-- Exercise requirements --
Produce a verbatim copy of the data below that contains no pictures.
*** Working data ***
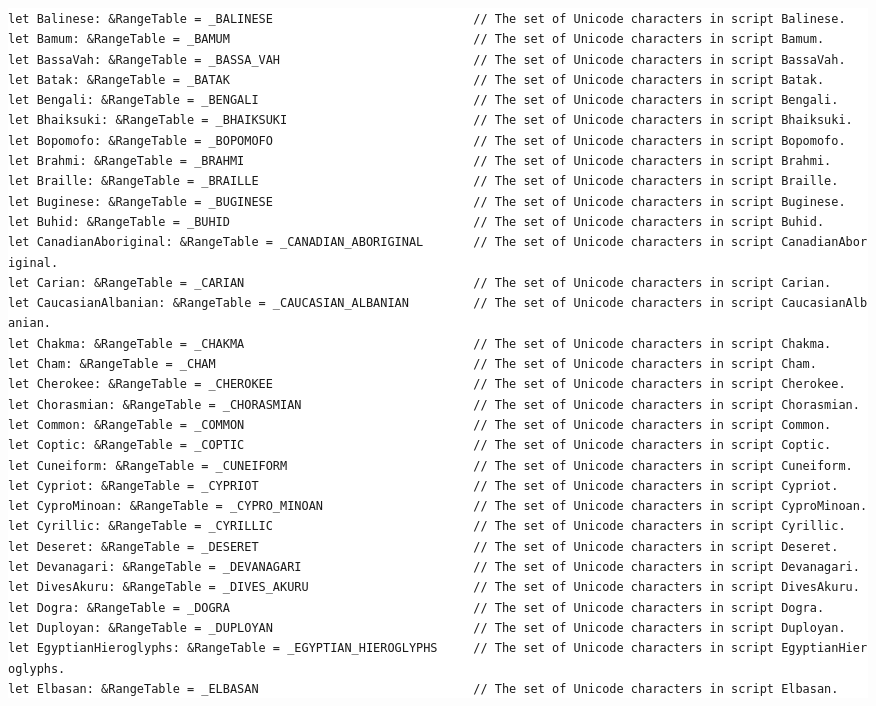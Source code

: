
 ```jule
let Balinese: &RangeTable = _BALINESE                            // The set of Unicode characters in script Balinese.
let Bamum: &RangeTable = _BAMUM                                  // The set of Unicode characters in script Bamum.
let BassaVah: &RangeTable = _BASSA_VAH                           // The set of Unicode characters in script BassaVah.
let Batak: &RangeTable = _BATAK                                  // The set of Unicode characters in script Batak.
let Bengali: &RangeTable = _BENGALI                              // The set of Unicode characters in script Bengali.
let Bhaiksuki: &RangeTable = _BHAIKSUKI                          // The set of Unicode characters in script Bhaiksuki.
let Bopomofo: &RangeTable = _BOPOMOFO                            // The set of Unicode characters in script Bopomofo.
let Brahmi: &RangeTable = _BRAHMI                                // The set of Unicode characters in script Brahmi.
let Braille: &RangeTable = _BRAILLE                              // The set of Unicode characters in script Braille.
let Buginese: &RangeTable = _BUGINESE                            // The set of Unicode characters in script Buginese.
let Buhid: &RangeTable = _BUHID                                  // The set of Unicode characters in script Buhid.
let CanadianAboriginal: &RangeTable = _CANADIAN_ABORIGINAL       // The set of Unicode characters in script CanadianAboriginal.
let Carian: &RangeTable = _CARIAN                                // The set of Unicode characters in script Carian.
let CaucasianAlbanian: &RangeTable = _CAUCASIAN_ALBANIAN         // The set of Unicode characters in script CaucasianAlbanian.
let Chakma: &RangeTable = _CHAKMA                                // The set of Unicode characters in script Chakma.
let Cham: &RangeTable = _CHAM                                    // The set of Unicode characters in script Cham.
let Cherokee: &RangeTable = _CHEROKEE                            // The set of Unicode characters in script Cherokee.
let Chorasmian: &RangeTable = _CHORASMIAN                        // The set of Unicode characters in script Chorasmian.
let Common: &RangeTable = _COMMON                                // The set of Unicode characters in script Common.
let Coptic: &RangeTable = _COPTIC                                // The set of Unicode characters in script Coptic.
let Cuneiform: &RangeTable = _CUNEIFORM                          // The set of Unicode characters in script Cuneiform.
let Cypriot: &RangeTable = _CYPRIOT                              // The set of Unicode characters in script Cypriot.
let CyproMinoan: &RangeTable = _CYPRO_MINOAN                     // The set of Unicode characters in script CyproMinoan.
let Cyrillic: &RangeTable = _CYRILLIC                            // The set of Unicode characters in script Cyrillic.
let Deseret: &RangeTable = _DESERET                              // The set of Unicode characters in script Deseret.
let Devanagari: &RangeTable = _DEVANAGARI                        // The set of Unicode characters in script Devanagari.
let DivesAkuru: &RangeTable = _DIVES_AKURU                       // The set of Unicode characters in script DivesAkuru.
let Dogra: &RangeTable = _DOGRA                                  // The set of Unicode characters in script Dogra.
let Duployan: &RangeTable = _DUPLOYAN                            // The set of Unicode characters in script Duployan.
let EgyptianHieroglyphs: &RangeTable = _EGYPTIAN_HIEROGLYPHS     // The set of Unicode characters in script EgyptianHieroglyphs.
let Elbasan: &RangeTable = _ELBASAN                              // The set of Unicode characters in script Elbasan.
```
*** End of Working data ***
-- Answer to the problem --
Source code

:
 ```jule
let Balinese: &RangeTable = _BALINESE                            // The set of Unicode characters in script Balinese.
let Bamum: &RangeTable = _BAMUM                                  // The set of Unicode characters in script Bamum.
let BassaVah: &RangeTable = _BASSA_VAH                           // The set of Unicode characters in script BassaVah.
let Batak: &RangeTable = _BATAK                                  // The set of Unicode characters in script Batak.
let Bengali: &RangeTable = _BENGALI                              // The set of Unicode characters in script Bengali.
let Bhaiksuki: &RangeTable = _BHAIKSUKI                          // The set of Unicode characters in script Bhaiksuki.
let Bopomofo: &RangeTable = _BOPOMOFO                            // The set of Unicode characters in script Bopomofo.
let Brahmi: &RangeTable = _BRAHMI                                // The set of Unicode characters in script Brahmi.
let Braille: &RangeTable = _BRAILLE                              // The set of Unicode characters in script Braille.
let Buginese: &RangeTable = _BUGINESE                            // The set of Unicode characters in script Buginese.
let Buhid: &RangeTable = _BUHID                                  // The set of Unicode characters in script Buhid.
let CanadianAboriginal: &RangeTable = _CANADIAN_ABORIGINAL       // The set of Unicode characters in script CanadianAboriginal.
let Carian: &RangeTable = _CARIAN                                // The set of Unicode characters in script Carian.
let CaucasianAlbanian: &RangeTable = _CAUCASIAN_ALBANIAN         // The set of Unicode characters in script CaucasianAlbanian.
let Chakma: &RangeTable = _CHAKMA                                // The set of Unicode characters in script Chakma.
let Cham: &RangeTable = _CHAM                                    // The set of Unicode characters in script Cham.
let Cherokee: &RangeTable = _CHEROKEE                            // The set of Unicode characters in script Cherokee.
let Chorasmian: &RangeTable = _CHORASMIAN                        // The set of Unicode characters in script Chorasmian.
let Common: &RangeTable = _COMMON                                // The set of Unicode characters in script Common.
let Coptic: &RangeTable = _COPTIC                                // The set of Unicode characters in script Coptic.
let Cuneiform: &RangeTable = _CUNEIFORM                          // The set of Unicode characters in script Cuneiform.
let Cypriot: &RangeTable = _CYPRIOT                              // The set of Unicode characters in script Cypriot.
let CyproMinoan: &RangeTable = _CYPRO_MINOAN                     // The set of Unicode characters in script CyproMinoan.
let Cyrillic: &RangeTable = _CYRILLIC                            // The set of Unicode characters in script Cyrillic.
let Deseret: &RangeTable = _DESERET                              // The set of Unicode characters in script Deseret.
let Devanagari: &RangeTable = _DEVANAGARI                        // The set of Unicode characters in script Devanagari.
let DivesAkuru: &RangeTable = _DIVES_AKURU                       // The set of Unicode characters in script DivesAkuru.
let Dogra: &RangeTable = _DOGRA                                  // The set of Unicode characters in script Dogra.
let Duployan: &RangeTable = _DUPLOYAN                            // The set of Unicode characters in script Duployan.
let EgyptianHieroglyphs: &RangeTable = _EGYPTIAN_HIEROGLYPHS     // The set of Unicode characters in script EgyptianHieroglyphs.
let Elbasan: &RangeTable = _ELBASAN                              // The set of Unicode characters in script Elbasan.
```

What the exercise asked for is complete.